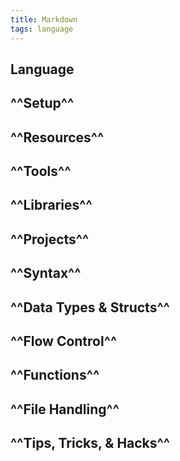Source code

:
 ```yaml
---
title: Markdown
tags: language
---
```

## **Language**
## ^^Setup^^
## ^^Resources^^
## ^^Tools^^
## ^^Libraries^^
## ^^Projects^^
## ^^Syntax^^
## ^^Data Types & Structs^^
## ^^Flow Control^^
## ^^Functions^^
## ^^File Handling^^
## ^^Tips, Tricks, & Hacks^^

YOUR TASK -
Exactly the lines from the one with "## **Language**" through the last line of the listing above must make up your answer.

RESPONSE TO THE EXERCISE -
## **Language**
## ^^Setup^^
## ^^Resources^^
## ^^Tools^^
## ^^Libraries^^
## ^^Projects^^
## ^^Syntax^^
## ^^Data Types & Structs^^
## ^^Flow Control^^
## ^^Functions^^
## ^^File Handling^^
## ^^Tips, Tricks, & Hacks^^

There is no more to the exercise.